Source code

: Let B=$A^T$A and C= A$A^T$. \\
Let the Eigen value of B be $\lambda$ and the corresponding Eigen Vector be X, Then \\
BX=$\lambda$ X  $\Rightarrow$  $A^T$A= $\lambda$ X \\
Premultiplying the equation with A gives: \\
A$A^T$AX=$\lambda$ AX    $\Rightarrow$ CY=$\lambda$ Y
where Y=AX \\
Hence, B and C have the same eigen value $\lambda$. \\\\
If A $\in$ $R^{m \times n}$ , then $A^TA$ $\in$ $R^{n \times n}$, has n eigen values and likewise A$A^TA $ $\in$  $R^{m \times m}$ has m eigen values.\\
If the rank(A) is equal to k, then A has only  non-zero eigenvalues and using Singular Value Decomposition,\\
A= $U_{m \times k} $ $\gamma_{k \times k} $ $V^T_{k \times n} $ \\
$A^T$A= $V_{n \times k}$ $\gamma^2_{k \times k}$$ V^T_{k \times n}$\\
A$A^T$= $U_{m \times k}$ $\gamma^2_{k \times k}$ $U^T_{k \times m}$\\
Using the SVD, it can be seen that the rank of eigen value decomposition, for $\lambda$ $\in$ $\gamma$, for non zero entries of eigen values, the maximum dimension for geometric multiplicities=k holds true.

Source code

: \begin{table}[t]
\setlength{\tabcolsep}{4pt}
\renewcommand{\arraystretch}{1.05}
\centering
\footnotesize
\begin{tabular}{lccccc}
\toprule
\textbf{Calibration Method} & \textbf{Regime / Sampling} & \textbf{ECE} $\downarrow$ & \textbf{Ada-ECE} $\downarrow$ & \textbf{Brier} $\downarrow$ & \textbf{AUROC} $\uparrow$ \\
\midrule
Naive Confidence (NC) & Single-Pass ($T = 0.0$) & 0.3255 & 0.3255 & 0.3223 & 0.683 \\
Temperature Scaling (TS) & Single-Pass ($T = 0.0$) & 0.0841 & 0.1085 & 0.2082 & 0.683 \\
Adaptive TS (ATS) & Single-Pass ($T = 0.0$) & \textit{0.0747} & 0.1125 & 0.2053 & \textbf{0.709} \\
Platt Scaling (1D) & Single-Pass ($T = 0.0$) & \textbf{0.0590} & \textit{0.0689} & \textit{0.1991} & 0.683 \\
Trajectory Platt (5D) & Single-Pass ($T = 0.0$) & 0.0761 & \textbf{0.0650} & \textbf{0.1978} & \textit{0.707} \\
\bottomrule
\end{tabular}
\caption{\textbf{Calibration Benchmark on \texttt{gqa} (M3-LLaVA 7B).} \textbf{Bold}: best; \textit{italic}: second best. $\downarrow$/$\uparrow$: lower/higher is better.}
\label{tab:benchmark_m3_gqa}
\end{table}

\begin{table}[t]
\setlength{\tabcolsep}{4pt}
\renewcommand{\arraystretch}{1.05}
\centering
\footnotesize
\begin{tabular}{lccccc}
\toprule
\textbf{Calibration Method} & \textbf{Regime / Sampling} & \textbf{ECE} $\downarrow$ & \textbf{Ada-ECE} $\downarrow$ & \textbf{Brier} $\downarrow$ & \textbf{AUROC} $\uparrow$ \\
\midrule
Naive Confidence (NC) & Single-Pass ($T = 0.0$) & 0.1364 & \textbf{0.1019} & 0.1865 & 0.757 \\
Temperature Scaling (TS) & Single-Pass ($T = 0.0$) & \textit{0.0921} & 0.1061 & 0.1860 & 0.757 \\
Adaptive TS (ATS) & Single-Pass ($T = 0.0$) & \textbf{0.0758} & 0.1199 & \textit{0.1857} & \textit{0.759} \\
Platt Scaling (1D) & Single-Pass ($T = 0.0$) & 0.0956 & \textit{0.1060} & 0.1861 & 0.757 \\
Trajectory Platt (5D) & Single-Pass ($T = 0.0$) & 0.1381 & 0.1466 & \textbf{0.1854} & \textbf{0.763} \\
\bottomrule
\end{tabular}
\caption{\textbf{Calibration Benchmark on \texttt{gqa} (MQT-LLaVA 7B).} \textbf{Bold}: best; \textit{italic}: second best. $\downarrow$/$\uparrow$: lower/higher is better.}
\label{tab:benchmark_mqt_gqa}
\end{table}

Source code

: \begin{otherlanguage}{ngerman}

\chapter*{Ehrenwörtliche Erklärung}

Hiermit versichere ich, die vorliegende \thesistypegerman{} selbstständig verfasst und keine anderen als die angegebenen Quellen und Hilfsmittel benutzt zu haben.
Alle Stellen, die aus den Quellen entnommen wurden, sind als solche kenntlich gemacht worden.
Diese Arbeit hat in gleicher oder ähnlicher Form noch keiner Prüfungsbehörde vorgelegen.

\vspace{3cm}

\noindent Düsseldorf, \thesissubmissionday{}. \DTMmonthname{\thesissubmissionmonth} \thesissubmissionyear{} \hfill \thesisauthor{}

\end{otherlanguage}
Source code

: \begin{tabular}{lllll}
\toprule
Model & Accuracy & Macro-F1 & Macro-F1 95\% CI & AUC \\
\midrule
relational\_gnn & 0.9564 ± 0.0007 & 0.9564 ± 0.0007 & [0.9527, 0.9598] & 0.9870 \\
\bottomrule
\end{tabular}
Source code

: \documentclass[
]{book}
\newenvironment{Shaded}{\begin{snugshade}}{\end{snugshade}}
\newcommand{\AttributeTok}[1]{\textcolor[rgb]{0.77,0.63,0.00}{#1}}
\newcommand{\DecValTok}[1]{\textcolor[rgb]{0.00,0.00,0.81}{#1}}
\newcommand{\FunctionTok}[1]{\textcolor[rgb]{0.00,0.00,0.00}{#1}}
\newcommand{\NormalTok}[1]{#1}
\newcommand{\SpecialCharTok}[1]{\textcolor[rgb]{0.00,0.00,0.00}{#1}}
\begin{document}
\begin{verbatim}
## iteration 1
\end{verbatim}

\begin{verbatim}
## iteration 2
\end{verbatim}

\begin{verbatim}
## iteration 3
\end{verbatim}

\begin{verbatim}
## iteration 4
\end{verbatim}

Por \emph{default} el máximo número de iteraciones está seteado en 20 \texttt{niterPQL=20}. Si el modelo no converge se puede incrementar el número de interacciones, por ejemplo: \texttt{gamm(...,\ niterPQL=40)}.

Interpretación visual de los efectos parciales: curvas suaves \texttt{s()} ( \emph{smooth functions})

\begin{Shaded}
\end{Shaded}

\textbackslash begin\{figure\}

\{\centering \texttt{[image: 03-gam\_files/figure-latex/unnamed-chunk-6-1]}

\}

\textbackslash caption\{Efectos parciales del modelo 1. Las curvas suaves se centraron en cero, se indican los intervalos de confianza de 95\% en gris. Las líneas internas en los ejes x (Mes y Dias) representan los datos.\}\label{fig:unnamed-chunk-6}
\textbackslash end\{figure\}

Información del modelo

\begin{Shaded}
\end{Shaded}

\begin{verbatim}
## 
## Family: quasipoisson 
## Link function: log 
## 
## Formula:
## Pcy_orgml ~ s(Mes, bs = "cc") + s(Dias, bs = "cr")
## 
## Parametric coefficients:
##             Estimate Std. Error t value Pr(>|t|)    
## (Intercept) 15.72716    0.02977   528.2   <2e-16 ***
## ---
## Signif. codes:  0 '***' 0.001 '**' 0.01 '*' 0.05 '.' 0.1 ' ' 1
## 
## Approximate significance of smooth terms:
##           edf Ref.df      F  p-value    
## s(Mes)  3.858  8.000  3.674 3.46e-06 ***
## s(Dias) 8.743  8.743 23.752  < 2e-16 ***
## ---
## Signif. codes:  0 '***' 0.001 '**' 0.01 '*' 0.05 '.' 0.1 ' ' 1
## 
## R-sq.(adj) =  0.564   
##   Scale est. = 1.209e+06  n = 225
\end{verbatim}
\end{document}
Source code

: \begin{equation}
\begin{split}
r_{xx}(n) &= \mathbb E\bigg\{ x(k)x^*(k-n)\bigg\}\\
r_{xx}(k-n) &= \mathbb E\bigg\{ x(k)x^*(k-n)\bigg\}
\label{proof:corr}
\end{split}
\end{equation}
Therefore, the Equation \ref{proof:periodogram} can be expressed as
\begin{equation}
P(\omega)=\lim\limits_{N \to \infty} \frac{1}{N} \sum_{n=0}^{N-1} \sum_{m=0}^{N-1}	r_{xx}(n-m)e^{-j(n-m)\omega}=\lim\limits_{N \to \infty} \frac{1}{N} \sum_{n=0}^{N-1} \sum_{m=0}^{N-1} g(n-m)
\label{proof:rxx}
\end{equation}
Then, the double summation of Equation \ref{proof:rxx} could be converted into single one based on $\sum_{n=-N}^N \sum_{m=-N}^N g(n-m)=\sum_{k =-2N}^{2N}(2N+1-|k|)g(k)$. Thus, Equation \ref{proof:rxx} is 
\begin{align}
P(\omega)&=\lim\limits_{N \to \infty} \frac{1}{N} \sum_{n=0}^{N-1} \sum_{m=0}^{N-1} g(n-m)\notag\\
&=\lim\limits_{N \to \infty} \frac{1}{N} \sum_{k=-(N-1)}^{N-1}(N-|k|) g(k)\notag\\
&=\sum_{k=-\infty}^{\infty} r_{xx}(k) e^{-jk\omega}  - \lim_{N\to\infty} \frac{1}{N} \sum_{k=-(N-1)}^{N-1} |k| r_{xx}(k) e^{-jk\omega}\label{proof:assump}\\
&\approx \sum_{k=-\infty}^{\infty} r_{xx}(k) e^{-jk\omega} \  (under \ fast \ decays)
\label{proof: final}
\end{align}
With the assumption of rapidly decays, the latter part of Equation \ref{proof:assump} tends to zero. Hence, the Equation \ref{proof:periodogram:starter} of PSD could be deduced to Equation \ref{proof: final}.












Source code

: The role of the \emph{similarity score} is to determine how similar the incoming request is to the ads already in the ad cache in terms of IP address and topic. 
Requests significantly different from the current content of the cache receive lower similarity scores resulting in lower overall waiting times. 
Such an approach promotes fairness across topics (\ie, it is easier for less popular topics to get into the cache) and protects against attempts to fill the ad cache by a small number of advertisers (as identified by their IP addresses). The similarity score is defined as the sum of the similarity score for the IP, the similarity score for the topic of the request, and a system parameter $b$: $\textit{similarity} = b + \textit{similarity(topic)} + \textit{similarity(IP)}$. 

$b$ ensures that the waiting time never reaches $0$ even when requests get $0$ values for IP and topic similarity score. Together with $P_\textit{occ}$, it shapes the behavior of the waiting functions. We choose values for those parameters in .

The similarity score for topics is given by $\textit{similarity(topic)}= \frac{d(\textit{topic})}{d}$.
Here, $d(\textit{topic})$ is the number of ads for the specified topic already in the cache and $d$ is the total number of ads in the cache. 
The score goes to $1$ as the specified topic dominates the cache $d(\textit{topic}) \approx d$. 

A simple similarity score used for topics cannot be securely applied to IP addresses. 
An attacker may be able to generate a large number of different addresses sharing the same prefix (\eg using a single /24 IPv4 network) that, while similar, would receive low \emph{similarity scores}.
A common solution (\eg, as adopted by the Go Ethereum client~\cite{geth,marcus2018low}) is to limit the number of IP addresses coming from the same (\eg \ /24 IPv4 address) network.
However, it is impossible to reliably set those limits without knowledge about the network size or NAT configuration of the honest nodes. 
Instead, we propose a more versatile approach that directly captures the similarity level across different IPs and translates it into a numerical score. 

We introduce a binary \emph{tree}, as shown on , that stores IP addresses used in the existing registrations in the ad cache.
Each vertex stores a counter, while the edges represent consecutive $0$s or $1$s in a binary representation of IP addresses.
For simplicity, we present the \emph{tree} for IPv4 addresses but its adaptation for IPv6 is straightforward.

•••••

# [TASK REQUIREMENTS]
Search the material for the string "addresses" and show every line that has it.

# [ANSWER AREA]
Such an approach promotes fairness across topics (\ie, it is easier for less popular topics to get into the cache) and protects against attempts to fill the ad cache by a small number of advertisers (as identified by their IP addresses). The similarity score is defined as the sum of the similarity score for the IP, the similarity score for the topic of the request, and a system parameter $b$: $\textit{similarity} = b + \textit{similarity(topic)} + \textit{similarity(IP)}$. 
A simple similarity score used for topics cannot be securely applied to IP addresses. 
An attacker may be able to generate a large number of different addresses sharing the same prefix (\eg using a single /24 IPv4 network) that, while similar, would receive low \emph{similarity scores}.
A common solution (\eg, as adopted by the Go Ethereum client~\cite{geth,marcus2018low}) is to limit the number of IP addresses coming from the same (\eg \ /24 IPv4 address) network.
We introduce a binary \emph{tree}, as shown on , that stores IP addresses used in the existing registrations in the ad cache.
Each vertex stores a counter, while the edges represent consecutive $0$s or $1$s in a binary representation of IP addresses.
For simplicity, we present the \emph{tree} for IPv4 addresses but its adaptation for IPv6 is straightforward.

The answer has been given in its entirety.